Saturday, March 5, 2011

Cedar Bookcase Stories

“when you are old and grey and full of sleep, and nodding by the fire, take down this book”
                Off the old wooden shelf on that old case. The one we painted for your seventh birthday. Remember? We painted it blue, like your eyes. There were purple stripes too, and a heart in the bottom corner. You were so surprised when you came home from school, and it finally looked like it was yours. Purple and blue, with that well-covered heart, it finally looked like you.
                Remember all the things you did to that old book case. You carved your initials above the initials of that boy up the street over and over again. You outlined the heart we painted for you with a hand knife. That poor old cedar, it has seen so much abuse. Look at your hand-writing from way back then when you get a chance. It was so curled, so exaggerated, with those big hearts over the “j”s and “I”s. I guess we should have known you were aspiring to be a writer at twelve.
                You were so sad when we moved it down into the living room. WE had to though, after your brother took its twin to college with him. Remember how dad struggled to get it down the stairs? He hit the banister so many times, and scratched the ceiling once. There is still the bruise your blue paint left up there. We see it every time we come downstairs, we should have gotten it fixed so long ago, but I just couldn’t bring myself to.
                Remember when you brought that first boy home for dinner? You were so nervous, you spent the whole day cleaning. You mopped the ceiling, and washed your bed sheets even though I warned you that no boy would be seeing them that night. You alphabetized all the books on that old shelf too, so that if he sat in the chair backed up against the fireplace we would look like an organized family. I don’t think he noticed.
                Then remember how you called from college and asked for us to send you your old copy of A Separate Peace? Dad and I looked for it for a good couple of hours. It’s funny how quickly books can accumulate though, I never thought there was so much information on the cedar shelves against our family’s walls. Anyways, we never found that book you wanted babe. Oh, but remember how when you came home for Christmas, you found it in a couple of seconds? Right there on the shelf, where you said it would be.
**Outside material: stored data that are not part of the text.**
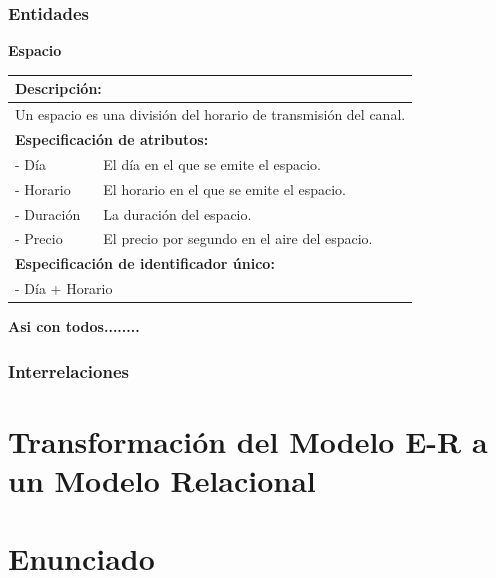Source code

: \documentclass[a4paper,10pt]{article}
\begin{document}
    \subsubsection{Entidades}
    \begin{flushleft}
      \begin{large} \bf{Espacio} \end{large}
    \end{flushleft}
      \begin{tabular}{| p{2cm} | p{9cm} |}
	\hline
	\multicolumn{2}{|l|}{\bf{Descripci\'on:}} \\
	\hline
	\multicolumn{2}{|l|}{Un espacio es una divisi\'on del horario de transmisi\'on del canal.} \\
	\hline	
	\multicolumn{2}{|l|}{\bf{Especificaci\'on de atributos:}} \\
	\hline
	- D\'ia & El d\'ia en el que se emite el espacio. \\
	\hline \hline
	- Horario & El horario en el que se emite el espacio. \\
	\hline \hline
	- Duraci\'on & La duraci\'on del espacio.\\
	\hline \hline
	- Precio & El precio por segundo en el aire del espacio.\\
	\hline
	\multicolumn{2}{|l|}{\bf{Especificaci\'on de identificador \'unico:}} \\
	\hline
	\multicolumn{2}{|l|}{- D\'ia + Horario} \\
	\hline
      \end{tabular}

    \begin{flushleft}
      \begin{large} \bf{Asi con todos........} \end{large}
    \end{flushleft}
   
    \subsubsection{Interrelaciones}


\newpage
\section{Transformaci\'on del Modelo E-R a un Modelo Relacional}

\appendix
\newpage
\section{Enunciado}

\end{document}
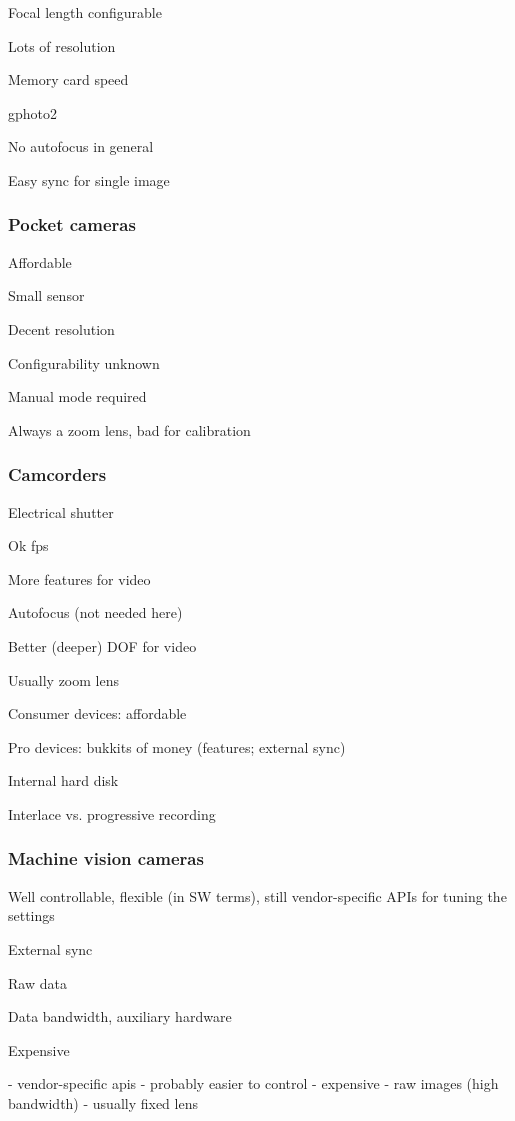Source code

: Focal length configurable

Lots of resolution

Memory card speed

gphoto2

No autofocus in general

Easy sync for single image

\subsubsection{Pocket cameras}

Affordable

Small sensor

Decent resolution

Configurability unknown

Manual mode required

Always a zoom lens, bad for calibration


\subsubsection{Camcorders}

Electrical shutter

Ok fps

More features for video

Autofocus (not needed here)

Better (deeper) DOF for video

Usually zoom lens

Consumer devices: affordable

Pro devices: bukkits of money (features; external sync)

Internal hard disk

Interlace vs. progressive recording

\subsubsection{Machine vision cameras}

Well controllable, flexible (in SW terms), still vendor-specific APIs for tuning the settings

External sync

Raw data

Data bandwidth, auxiliary hardware

Expensive

- vendor-specific apis
- probably easier to control
- expensive
- raw images (high bandwidth)
- usually fixed lens
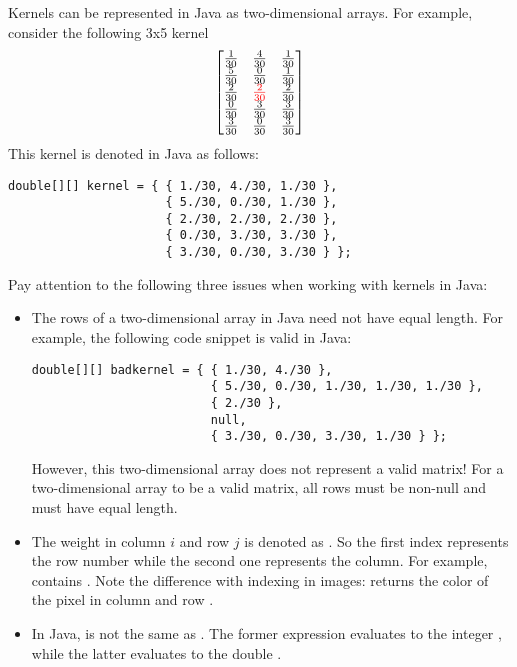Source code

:\documentclass{book}
\begin{document}
Kernels can be represented in Java as two-dimensional arrays. For example, consider the following 3x5 kernel 
$$
 \begin{bmatrix}
  \frac{1}{30} & \frac{4}{30} & \frac{1}{30} \\
  \frac{5}{30} & \frac{0}{30} & \frac{1}{30} \\
  \frac{2}{30} & \textcolor{red}{\frac{2}{30}} & \frac{2}{30}\\
  \frac{0}{30} & \frac{3}{30} & \frac{3}{30}\\
  \frac{3}{30} & \frac{0}{30} & \frac{3}{30}\\
 \end{bmatrix}
$$
This kernel is denoted in Java as follows:
\begin{lstlisting}
double[][] kernel = { { 1./30, 4./30, 1./30 },
                      { 5./30, 0./30, 1./30 },
                      { 2./30, 2./30, 2./30 },
                      { 0./30, 3./30, 3./30 },
                      { 3./30, 0./30, 3./30 } };
\end{lstlisting}
Pay attention to the following three issues when working with kernels in Java:
\begin{itemize}
  \item The rows of a two-dimensional array in Java need not have equal length. For example, the following code snippet is valid in Java:
\begin{lstlisting}
double[][] badkernel = { { 1./30, 4./30 },
                         { 5./30, 0./30, 1./30, 1./30, 1./30 },
                         { 2./30 },
                         null,
                         { 3./30, 0./30, 3./30, 1./30 } };
\end{lstlisting}
However, this two-dimensional array does not represent a valid matrix! For a two-dimensional array to be a valid matrix, all rows must be non-null and must have equal length.
  \item The weight in column $i$ and row $j$ is denoted as . So the first index represents the row number while the second one represents the column. For example,  contains . Note the difference with indexing in images:  returns the color of the pixel in column  and row .
  \item In Java,  is not the same as . The former expression evaluates to the integer , while the latter evaluates to the double .
\end{itemize}
\end{document}
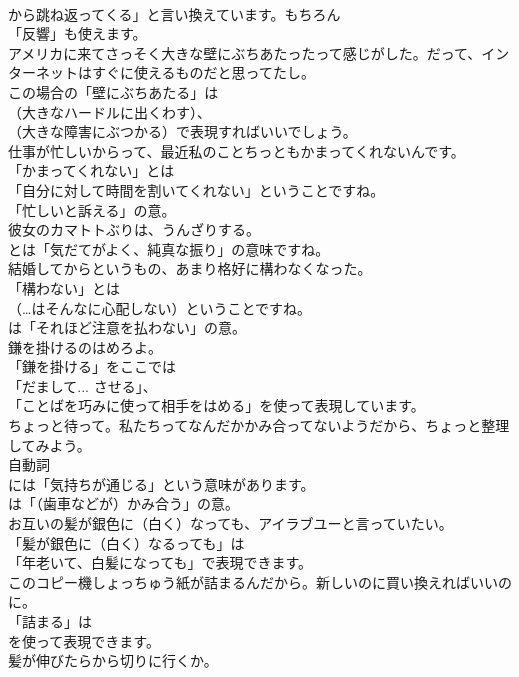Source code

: \documentclass[8pt]{extreport}
\begin{document}
\begin{CJK}{UTF8}{min}
\\	から跳ね返ってくる」と言い換えています。もちろん
\\	「反響」も使えます。	
\\	アメリカに来てさっそく大きな壁にぶちあたったって感じがした。だって、インターネットはすぐに使えるものだと思ってたし。 
\\	この場合の「壁にぶちあたる」は 
\\	（大きなハードルに出くわす）、
\\	（大きな障害にぶつかる）で表現すればいいでしょう。	
\\	仕事が忙しいからって、最近私のことちっともかまってくれないんです。 
\\	「かまってくれない」とは
\\	「自分に対して時間を割いてくれない」ということですね。
\\	「忙しいと訴える」の意。	
\\	彼女のカマトトぶりは、うんざりする。 
\\	とは「気だてがよく、純真な振り」の意味ですね。	
\\	結婚してからというもの、あまり格好に構わなくなった。 
\\	「構わない」とは
\\	（…はそんなに心配しない）ということですね。
\\	は「それほど注意を払わない」の意。	
\\	鎌を掛けるのはめろよ。 
\\	「鎌を掛ける」をここでは
\\	「だまして... させる」、
\\	「ことばを巧みに使って相手をはめる」を使って表現しています。	
\\	ちょっと待って。私たちってなんだかかみ合ってないようだから、ちょっと整理してみよう。 
\\	自動詞
\\	には「気持ちが通じる」という意味があります。
\\	は「（歯車などが）かみ合う」の意。	
\\	お互いの髪が銀色に（白く）なっても、アイラブユーと言っていたい。 
\\	「髪が銀色に（白く）なるっても」は
\\	「年老いて、白髪になっても」で表現できます。	
\\	このコピー機しょっちゅう紙が詰まるんだから。新しいのに買い換えればいいのに。 
\\	「詰まる」は
\\	を使って表現できます。	
\\	髪が伸びたらから切りに行くか。 

\end{CJK}
\end{document}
                After you got married, you wanted that shelf for your own house, remember? I didn’t want to give it to you. We had gotten so used to having it out in the living room. But when we drove up to go to your baby shower, and dad and I saw your dinky apartment decorations we had to give in. You had bean bag chairs for the two of you to sit on, and a kitchen table chair that was holding up the T.V. You had so many books though, just stacked up in boxes against the walls of your first place, and I couldn’t bear to see them so homeless like that. We drove all the way back down with that book case tied to the top of dad’s old Saab the very next weekend. I won’t ever forget how happy you were to have it back.
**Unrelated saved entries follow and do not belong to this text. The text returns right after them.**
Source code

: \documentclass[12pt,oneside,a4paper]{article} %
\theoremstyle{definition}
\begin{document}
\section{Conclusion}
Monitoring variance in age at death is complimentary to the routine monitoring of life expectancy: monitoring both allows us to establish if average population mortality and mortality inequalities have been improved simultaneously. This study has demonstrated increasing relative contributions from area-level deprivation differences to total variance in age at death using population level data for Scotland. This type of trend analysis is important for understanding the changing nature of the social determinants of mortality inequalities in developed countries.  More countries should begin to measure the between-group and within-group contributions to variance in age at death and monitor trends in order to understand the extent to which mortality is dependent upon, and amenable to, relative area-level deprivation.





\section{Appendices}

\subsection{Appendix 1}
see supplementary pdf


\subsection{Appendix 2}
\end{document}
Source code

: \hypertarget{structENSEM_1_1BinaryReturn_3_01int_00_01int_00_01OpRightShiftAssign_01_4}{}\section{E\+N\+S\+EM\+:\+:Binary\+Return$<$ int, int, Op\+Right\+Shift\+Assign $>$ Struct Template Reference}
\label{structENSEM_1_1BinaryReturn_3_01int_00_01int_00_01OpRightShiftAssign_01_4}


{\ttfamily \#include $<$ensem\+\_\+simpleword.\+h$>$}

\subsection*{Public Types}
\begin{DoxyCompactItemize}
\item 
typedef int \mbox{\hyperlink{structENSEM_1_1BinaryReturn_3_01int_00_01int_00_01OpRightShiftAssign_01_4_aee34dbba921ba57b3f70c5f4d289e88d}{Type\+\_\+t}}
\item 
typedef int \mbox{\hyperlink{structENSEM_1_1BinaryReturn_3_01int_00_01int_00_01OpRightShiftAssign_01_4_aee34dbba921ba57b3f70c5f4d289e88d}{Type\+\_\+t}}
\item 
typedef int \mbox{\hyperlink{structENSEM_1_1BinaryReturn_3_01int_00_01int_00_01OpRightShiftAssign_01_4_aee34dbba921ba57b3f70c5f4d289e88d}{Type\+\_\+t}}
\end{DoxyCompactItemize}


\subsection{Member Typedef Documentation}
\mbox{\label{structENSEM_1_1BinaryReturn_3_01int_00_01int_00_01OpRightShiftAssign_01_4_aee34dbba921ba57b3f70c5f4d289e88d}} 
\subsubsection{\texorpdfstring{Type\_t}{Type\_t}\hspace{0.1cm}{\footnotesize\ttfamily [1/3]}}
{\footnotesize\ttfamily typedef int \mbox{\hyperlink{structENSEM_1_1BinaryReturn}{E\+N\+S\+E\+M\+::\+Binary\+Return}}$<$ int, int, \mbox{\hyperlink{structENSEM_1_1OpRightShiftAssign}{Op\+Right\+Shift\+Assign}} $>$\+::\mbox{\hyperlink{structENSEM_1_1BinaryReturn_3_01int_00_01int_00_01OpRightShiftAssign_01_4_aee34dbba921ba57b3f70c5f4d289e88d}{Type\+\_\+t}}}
                When you called Becky for her seventh birthday that august she came up and stayed with dad and I, I knew instantly what you had done when you told her you had a surprise. She called a week of so after she got home, and Grandma was so excited to hear about the pink ponies dad stenciled on the book case you put in her bedroom while she was gone.
                So I just wanted to give you some motherly advice again honey. When you decide to move that old cedar memento closer to you, decide to reclaim it from your daughter when she leaves for college- make sure you paint it a nice solid brown. An oak color or something, even a brown, with a wood stain on top would be pretty.
                That way- when your old and you’ve become “classic” in the sense you laugh at me for being, you’ll still stop first at that bookcase for some reading when you curl up in the chair backed up against the fireplace.